Matt Collins of Baseball Prospectus recently published an article that states that Lackey “turned around the perception of himself in 2013,” after being considered “arguably the most hated athlete in Boston. He was viewed as massively overpaid, having been disappointing (but actually not terrible) in 2010 then completely falling on his face in 2011. Obviously, 2012 was a season to forget, but in the eyes of many, there was a silver-lining in not being forced to watch Lackey.”
Collins believes that Sandoval can do the same thing if he learns from Lackey’s example: “Sandoval can bounce back if he regains his old form in one area (a la Lackey’s strikeouts) while reaching new heights in another (the walks).” Collins goes on to suggest that either a resurgence of Sandoval’s solid defense takes place, the one that surprised everyone in San Francisco while playing for the Giants, or he would have to be more successful at the plate on offense.
That doesn’t mean Sandoval has to get more hits.
Collins points out that “Sandoval only hit .270 on balls in play, far and away the worst mark of his career.

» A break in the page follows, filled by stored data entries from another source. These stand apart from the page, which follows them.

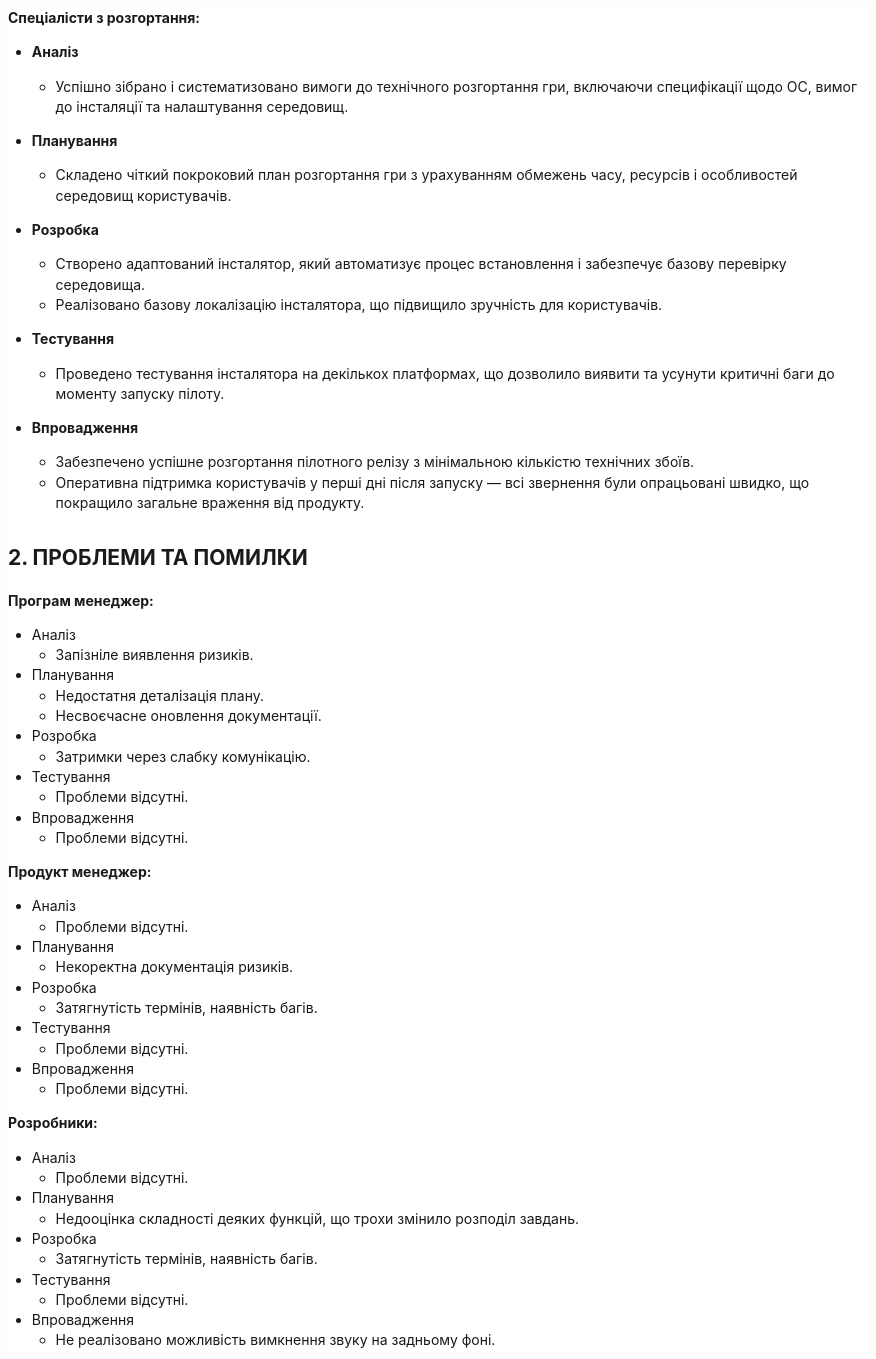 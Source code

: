**Спеціалісти з розгортання:**

- **Аналіз**
  - Успішно зібрано і систематизовано вимоги до технічного розгортання гри, включаючи специфікації щодо ОС, вимог до інсталяції та налаштування середовищ.

- **Планування**
  - Складено чіткий покроковий план розгортання гри з урахуванням обмежень часу, ресурсів і особливостей середовищ користувачів.

- **Розробка**
  - Створено адаптований інсталятор, який автоматизує процес встановлення і забезпечує базову перевірку середовища.
  - Реалізовано базову локалізацію інсталятора, що підвищило зручність для користувачів.

- **Тестування**
  - Проведено тестування інсталятора на декількох платформах, що дозволило виявити та усунути критичні баги до моменту запуску пілоту.

- **Впровадження**
  - Забезпечено успішне розгортання пілотного релізу з мінімальною кількістю технічних збоїв.
  - Оперативна підтримка користувачів у перші дні після запуску — всі звернення були опрацьовані швидко, що покращило загальне враження від продукту.


## **2. ПРОБЛЕМИ ТА ПОМИЛКИ**



**Програм менеджер:**
- Аналіз
  - Запізніле виявлення ризиків.  
- Планування
  - Недостатня деталізація плану.  
  - Несвоєчасне оновлення документації.  
- Розробка
  - Затримки через слабку комунікацію.   
- Тестування
  - Проблеми відсутні.
- Впровадження
  - Проблеми відсутні.

**Продукт менеджер:**
- Аналіз
  - Проблеми відсутні.
- Планування
  - Некоректна документація ризиків.
- Розробка
  - Затягнутість термінів, наявність багів.
- Тестування
  - Проблеми відсутні.
- Впровадження
  - Проблеми відсутні.

**Розробники:**
- Аналіз
  - Проблеми відсутні.
- Планування
  - Недооцінка складності деяких функцій, що трохи змінило розподіл завдань.
- Розробка
  - Затягнутість термінів, наявність багів.
- Тестування
  - Проблеми відсутні.
- Впровадження
  - Не реалізовано можливість вимкнення звуку на задньому фоні.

He was pounding the ball into the ground too often, and he clearly doesn’t have the speed to beat out infield singles.” Either he would have to earn more line drives with his swing or “Sandoval would do well to start drawing more walks,” much like Lackey began to limit his walk rate in 2013.

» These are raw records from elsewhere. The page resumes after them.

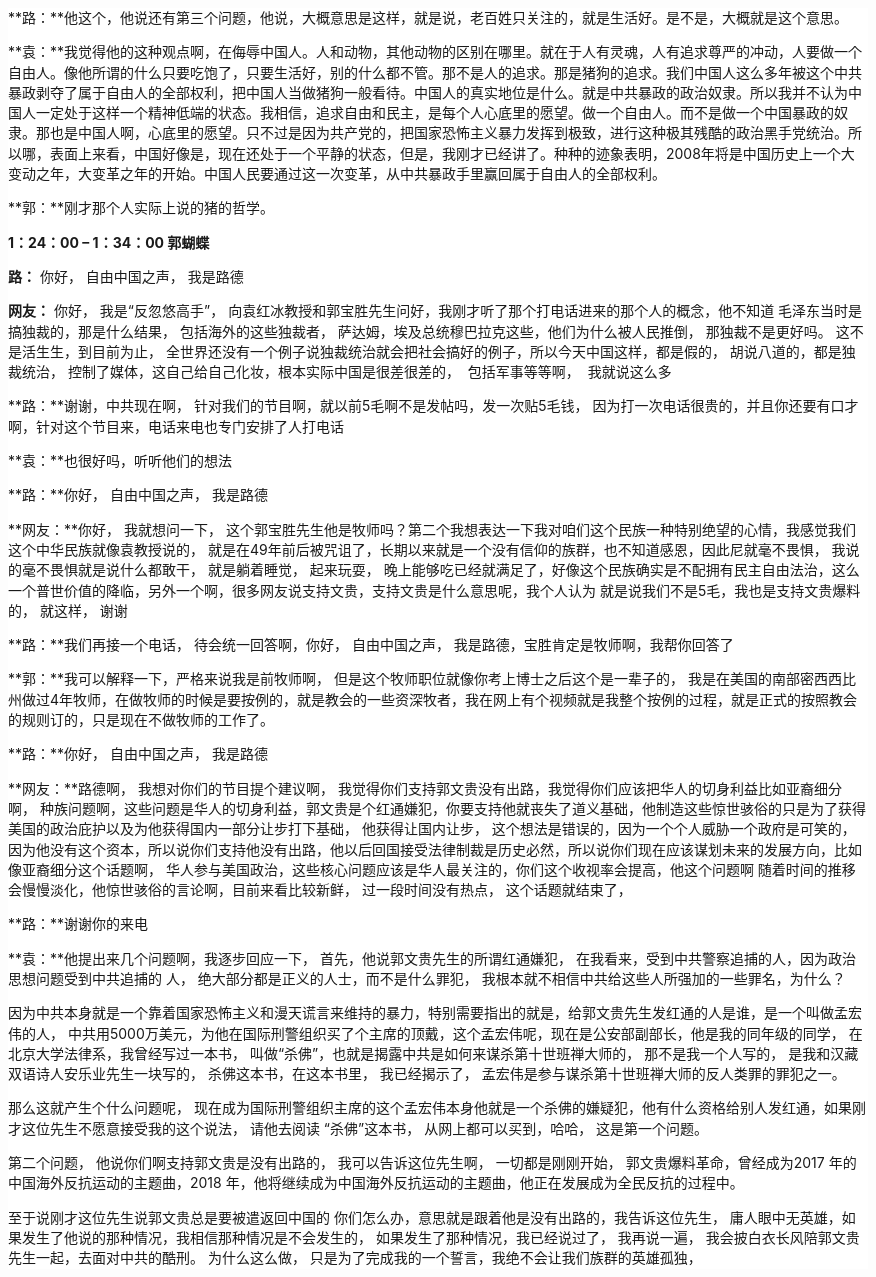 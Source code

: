 

**路：**他这个，他说还有第三个问题，他说，大概意思是这样，就是说，老百姓只关注的，就是生活好。是不是，大概就是这个意思。

**袁：**我觉得他的这种观点啊，在侮辱中国人。人和动物，其他动物的区别在哪里。就在于人有灵魂，人有追求尊严的冲动，人要做一个自由人。像他所谓的什么只要吃饱了，只要生活好，别的什么都不管。那不是人的追求。那是猪狗的追求。我们中国人这么多年被这个中共暴政剥夺了属于自由人的全部权利，把中国人当做猪狗一般看待。中国人的真实地位是什么。就是中共暴政的政治奴隶。所以我并不认为中国人一定处于这样一个精神低端的状态。我相信，追求自由和民主，是每个人心底里的愿望。做一个自由人。而不是做一个中国暴政的奴隶。那也是中国人啊，心底里的愿望。只不过是因为共产党的，把国家恐怖主义暴力发挥到极致，进行这种极其残酷的政治黑手党统治。所以哪，表面上来看，中国好像是，现在还处于一个平静的状态，但是，我刚才已经讲了。种种的迹象表明，2008年将是中国历史上一个大变动之年，大变革之年的开始。中国人民要通过这一次变革，从中共暴政手里赢回属于自由人的全部权利。



**郭：**刚才那个人实际上说的猪的哲学。



**1：24：00 – 1：34：00 郭蝴蝶**

**路：** 你好， 自由中国之声， 我是路德

**网友：** 你好， 我是“反忽悠高手”， 向袁红冰教授和郭宝胜先生问好，我刚才听了那个打电话进来的那个人的概念，他不知道 毛泽东当时是搞独裁的，那是什么结果， 包括海外的这些独裁者， 萨达姆，埃及总统穆巴拉克这些，他们为什么被人民推倒， 那独裁不是更好吗。 这不是活生生，到目前为止， 全世界还没有一个例子说独裁统治就会把社会搞好的例子，所以今天中国这样，都是假的， 胡说八道的，都是独裁统治， 控制了媒体，这自己给自己化妆，根本实际中国是很差很差的，  包括军事等等啊，  我就说这么多

**路：**谢谢，中共现在啊， 针对我们的节目啊，就以前5毛啊不是发帖吗，发一次贴5毛钱， 因为打一次电话很贵的，并且你还要有口才啊，针对这个节目来，电话来电也专门安排了人打电话

**袁：**也很好吗，听听他们的想法

**路：**你好， 自由中国之声， 我是路德

**网友：**你好， 我就想问一下， 这个郭宝胜先生他是牧师吗？第二个我想表达一下我对咱们这个民族一种特别绝望的心情，我感觉我们这个中华民族就像袁教授说的， 就是在49年前后被咒诅了，长期以来就是一个没有信仰的族群，也不知道感恩，因此尼就毫不畏惧， 我说的毫不畏惧就是说什么都敢干， 就是躺着睡觉， 起来玩耍， 晚上能够吃已经就满足了，好像这个民族确实是不配拥有民主自由法治，这么一个普世价值的降临，另外一个啊，很多网友说支持文贵，支持文贵是什么意思呢，我个人认为 就是说我们不是5毛，我也是支持文贵爆料的， 就这样， 谢谢

**路：**我们再接一个电话， 待会统一回答啊，你好， 自由中国之声， 我是路德，宝胜肯定是牧师啊，我帮你回答了

**郭：**我可以解释一下，严格来说我是前牧师啊， 但是这个牧师职位就像你考上博士之后这个是一辈子的， 我是在美国的南部密西西比州做过4年牧师，在做牧师的时候是要按例的，就是教会的一些资深牧者，我在网上有个视频就是我整个按例的过程，就是正式的按照教会的规则订的，只是现在不做牧师的工作了。

**路：**你好， 自由中国之声， 我是路德

**网友：**路德啊， 我想对你们的节目提个建议啊， 我觉得你们支持郭文贵没有出路，我觉得你们应该把华人的切身利益比如亚裔细分啊， 种族问题啊，这些问题是华人的切身利益，郭文贵是个红通嫌犯，你要支持他就丧失了道义基础，他制造这些惊世骇俗的只是为了获得美国的政治庇护以及为他获得国内一部分让步打下基础， 他获得让国内让步， 这个想法是错误的，因为一个个人威胁一个政府是可笑的，因为他没有这个资本，所以说你们支持他没有出路，他以后回国接受法律制裁是历史必然，所以说你们现在应该谋划未来的发展方向，比如 像亚裔细分这个话题啊， 华人参与美国政治，这些核心问题应该是华人最关注的，你们这个收视率会提高，他这个问题啊 随着时间的推移会慢慢淡化，他惊世骇俗的言论啊，目前来看比较新鲜， 过一段时间没有热点， 这个话题就结束了，

**路：**谢谢你的来电

**袁：**他提出来几个问题啊，我逐步回应一下， 首先，他说郭文贵先生的所谓红通嫌犯， 在我看来，受到中共警察追捕的人，因为政治思想问题受到中共追捕的 人， 绝大部分都是正义的人士，而不是什么罪犯， 我根本就不相信中共给这些人所强加的一些罪名，为什么？

因为中共本身就是一个靠着国家恐怖主义和漫天谎言来维持的暴力，特别需要指出的就是，给郭文贵先生发红通的人是谁，是一个叫做孟宏伟的人， 中共用5000万美元，为他在国际刑警组织买了个主席的顶戴，这个孟宏伟呢，现在是公安部副部长，他是我的同年级的同学， 在北京大学法律系，我曾经写过一本书， 叫做“杀佛”，也就是揭露中共是如何来谋杀第十世班禅大师的， 那不是我一个人写的， 是我和汉藏双语诗人安乐业先生一块写的， 杀佛这本书，在这本书里， 我已经揭示了， 孟宏伟是参与谋杀第十世班禅大师的反人类罪的罪犯之一。

那么这就产生个什么问题呢， 现在成为国际刑警组织主席的这个孟宏伟本身他就是一个杀佛的嫌疑犯，他有什么资格给别人发红通，如果刚才这位先生不愿意接受我的这个说法， 请他去阅读 “杀佛”这本书， 从网上都可以买到，哈哈， 这是第一个问题。

第二个问题， 他说你们啊支持郭文贵是没有出路的， 我可以告诉这位先生啊， 一切都是刚刚开始， 郭文贵爆料革命，曾经成为2017 年的中国海外反抗运动的主题曲，2018 年，他将继续成为中国海外反抗运动的主题曲，他正在发展成为全民反抗的过程中。

至于说刚才这位先生说郭文贵总是要被遣返回中国的 你们怎么办，意思就是跟着他是没有出路的，我告诉这位先生， 庸人眼中无英雄，如果发生了他说的那种情况，我相信那种情况是不会发生的， 如果发生了那种情况，我已经说过了， 我再说一遍， 我会披白衣长风陪郭文贵先生一起，去面对中共的酷刑。 为什么这么做， 只是为了完成我的一个誓言，我绝不会让我们族群的英雄孤独，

It’s an interesting premise, but one that doesn’t seem likely.
The biggest hurdle is age. While pitchers seem to naturally change their game as they get older, hitters either gain a keener eye or they fail more quickly because they don’t make any changes to their swing habits.
Lackey is 38 years old and went 11-8 with a 3.35 ERA for the Chicago Cubs in the 2016 regular season, which was better than three members of the Red Sox starting rotation, including big-name signing David Price (3.99 ERA). Lackey’s changes to his game have whittled his opposing batting average from a terrible .308 in 2011 to .247 when he helped Boston win another World Series championship to a fantastic .218 with the Cubs. The best average on the Red Sox starting rotation was Rick Porcello‘s .230.
Lackey’s adjustments on the pitching end seem to have paid off, giving his new team a chance to win a World Series this year; however, at 30 years of age, Sandoval has three World Series championships and an MVP award for his troubles, leaving very little room for extra motivation to improve. It doesn’t hurt that he will have earned $95 million for five years by the end of 2019. Even if he were never to improve or sign another big contract, Sandoval will have a small fortune by the age of 33, an age that tends to be when big MLB hitters start to ride off into the sunset.
Then there’s the timing of the surgeries. While Lackey’s injury was improved by his surgery, thereby making him a better pitcher once healed, Sandoval was absolutely ridiculous offensively and defensively for the Red Sox before he was injured at the start of this season. Sandoval hit .245 with 10 home runs and 47 RBIs in 126 games for the Red Sox in 2015, insisting that his health and weight were fine coming into 2016.
At this point, pride would be the only thing motivating Sandoval to make changes to his game. Yet, it’s not like his eyes have gotten better at seeing the ball as much as it’s been him swinging to drive the ball into groundouts. Surgery or no surgery, he hasn’t become some lean, mean, fighting machine playing third base like a nimble wizard of the diamond, all of a sudden. Collins’ suggestions for Sandoval, to adjust his hitting game equivalent to Lackey’s pitching adjustments, would seem to work if only the Venezuelan would heed them.
Next: Boston Red Sox Report Cards: Andrew Benintendi
Presently, there’s nothing to suggest the old panda will learn new Kung Fu any time soon. Anything is possible, though.